ACTIVITY >>
The word "tbody": in how many lines of the records does it appear? Reply with the number alone.

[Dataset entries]
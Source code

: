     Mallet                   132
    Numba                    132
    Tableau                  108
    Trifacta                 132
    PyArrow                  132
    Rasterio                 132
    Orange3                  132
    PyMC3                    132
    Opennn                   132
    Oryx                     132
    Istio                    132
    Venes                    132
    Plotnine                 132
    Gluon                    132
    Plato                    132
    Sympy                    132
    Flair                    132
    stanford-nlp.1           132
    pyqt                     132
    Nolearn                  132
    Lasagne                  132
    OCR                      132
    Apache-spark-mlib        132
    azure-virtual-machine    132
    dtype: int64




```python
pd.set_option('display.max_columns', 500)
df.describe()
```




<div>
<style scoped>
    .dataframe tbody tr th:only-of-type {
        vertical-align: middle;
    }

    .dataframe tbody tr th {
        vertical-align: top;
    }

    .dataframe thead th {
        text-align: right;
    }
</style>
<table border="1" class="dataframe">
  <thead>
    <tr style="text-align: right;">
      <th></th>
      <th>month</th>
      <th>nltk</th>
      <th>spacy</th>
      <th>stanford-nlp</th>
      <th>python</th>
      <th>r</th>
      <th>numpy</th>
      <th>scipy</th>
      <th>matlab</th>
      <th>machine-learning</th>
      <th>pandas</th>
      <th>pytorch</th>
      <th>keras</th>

ANSWER TO THIS TASK >>
2